AWS fully embraces hybrid cloud, ARM and custom silicon at re:Invent 2018

Kurt Marko Profile picture for user kmarko December 3, 2018
What happened and why at Amazon's re:Invent conference in Las Vegas.

For cloud users and IT leaders, AWS re:Invent is an annual firehose of product releases, feature updates and industry gossip that, like AWS itself, gets bigger every year. Indeed, as the company grows, it seems driven to one-up itself year after year. Re:Invent 2018 was no exception, with dozens of announcements spanning multiple disciplines and across the entire spectrum of infrastructure, developer platforms and applications. A conference with a portfolio so broad necessarily encompasses several themes, but looking at the number of announcements and how CEO Andy Jassy allocated his time during an epic 2-hour 45-minute keynote, several key areas stand out:
  • Hybrid on premise-cloud infrastructure and services
  • Enterprise IT management and governance services; making the cloud safe for the enterprise
  • Machine learning services and performance optimization
  • Bridging edge and IoT services with cloud services

Complementing these vertical, albeit often overlapping, strategies and associated products are AWS's increasing use of its massive technical and financial resources to develop and deploy custom hardware that provides both tangible customer benefits and significant competitive differentiation.

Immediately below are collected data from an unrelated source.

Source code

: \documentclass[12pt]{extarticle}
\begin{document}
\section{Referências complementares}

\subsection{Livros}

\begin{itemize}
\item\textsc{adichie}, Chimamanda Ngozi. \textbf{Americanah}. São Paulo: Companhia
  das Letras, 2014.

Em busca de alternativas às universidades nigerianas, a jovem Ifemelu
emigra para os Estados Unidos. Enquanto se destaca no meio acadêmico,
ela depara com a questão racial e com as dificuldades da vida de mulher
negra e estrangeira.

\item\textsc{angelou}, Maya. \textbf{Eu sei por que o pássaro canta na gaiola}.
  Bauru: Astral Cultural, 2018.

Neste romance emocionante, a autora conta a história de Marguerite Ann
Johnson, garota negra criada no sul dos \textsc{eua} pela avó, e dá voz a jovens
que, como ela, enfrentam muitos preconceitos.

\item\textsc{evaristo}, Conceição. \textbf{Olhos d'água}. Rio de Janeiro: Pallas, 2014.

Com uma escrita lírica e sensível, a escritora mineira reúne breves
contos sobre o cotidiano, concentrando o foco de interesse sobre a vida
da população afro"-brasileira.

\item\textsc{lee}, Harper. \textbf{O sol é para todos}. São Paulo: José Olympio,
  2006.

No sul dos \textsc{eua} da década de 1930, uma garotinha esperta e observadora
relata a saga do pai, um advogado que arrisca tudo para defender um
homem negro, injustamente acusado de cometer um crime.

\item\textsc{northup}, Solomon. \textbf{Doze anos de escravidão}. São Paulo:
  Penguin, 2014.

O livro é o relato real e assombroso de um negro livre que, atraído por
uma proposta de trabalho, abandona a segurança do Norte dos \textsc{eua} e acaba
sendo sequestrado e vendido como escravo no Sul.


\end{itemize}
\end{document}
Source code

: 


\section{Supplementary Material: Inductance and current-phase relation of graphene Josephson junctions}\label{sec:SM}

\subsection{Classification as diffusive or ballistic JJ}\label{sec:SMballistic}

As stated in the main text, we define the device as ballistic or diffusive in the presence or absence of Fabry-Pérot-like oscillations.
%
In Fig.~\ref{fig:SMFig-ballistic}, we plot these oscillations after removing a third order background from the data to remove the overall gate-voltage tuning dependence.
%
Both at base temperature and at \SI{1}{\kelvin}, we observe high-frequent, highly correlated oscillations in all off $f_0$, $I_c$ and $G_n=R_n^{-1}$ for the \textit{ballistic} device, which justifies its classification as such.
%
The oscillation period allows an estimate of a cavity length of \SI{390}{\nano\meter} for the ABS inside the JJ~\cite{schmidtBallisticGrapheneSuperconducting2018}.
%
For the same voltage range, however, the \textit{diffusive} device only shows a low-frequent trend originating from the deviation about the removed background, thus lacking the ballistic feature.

I'll tackle the ML and IoT topics in future columns, but my goal here is to examine AWS's now open embrace of the hybrid IT operating model and its use of custom components. These are simultaneously complementary and independent, however I highlight them together since re:Invent 2018 marked a milestone in which AWS revealed significant investments in and commitments to each area. Indeed, the company openly flexed its muscle as the largest and most aggressive cloud provider by challenging competitors on several fronts with a breadth of technology and products that is astonishing.

AWS - we do chips too

The mega-cloud operators have long eschewed standard enterprise hardware for cheaper OEM servers and switches that are tailored for their massive scale. Indeed, the gap between the equipment going into a hyperscale data center and those sold to enterprise IT grows wider each year. The increasing influence of cloud operators like AWS on the systems and components business has manifested itself in market share estimates that now show ODMs and other white box manufacturers comprise close to 40 percent of the server market.

Until recently, these machines were entirely based on Intel Xeon processors, however the AI renaissance in the form of highly parallelizable deep learning algorithms has fueled the use of GPUs as auxiliary accelerators. AWS and the other cloud services have responded by offering a variety of compute instances with NVIDIA GPUs. While GPUs are effective at both aspects of deep learning, model training and data inference, they are expensive to buy and operate, significantly adding to a system’s power and cooling load. In response, many companies see an opportunity in developing processors custom designed for deep learning that are both more efficient and cheaper (see my overview in two columns here and here).


Google was the first to introduce custom AI silicon with its TPU chip, now in its third generation, while Microsoft uses FPGAs programmed for various deep learning algorithms. AWS has now joined them by announcing its Inferentia custom machine learning processor at re:Invent. Unlike TPUs, which can be used for both training and inference, Inferentia is designed solely for the latter, since as Jasey pointed out in his keynote, machine learning applications spend the vast majority of their resources running the model, not building it.

Technical details about Inferentia are scant, however AWS VP and distinguished engineer James Hamilton summed up the basics of the chip on his blog.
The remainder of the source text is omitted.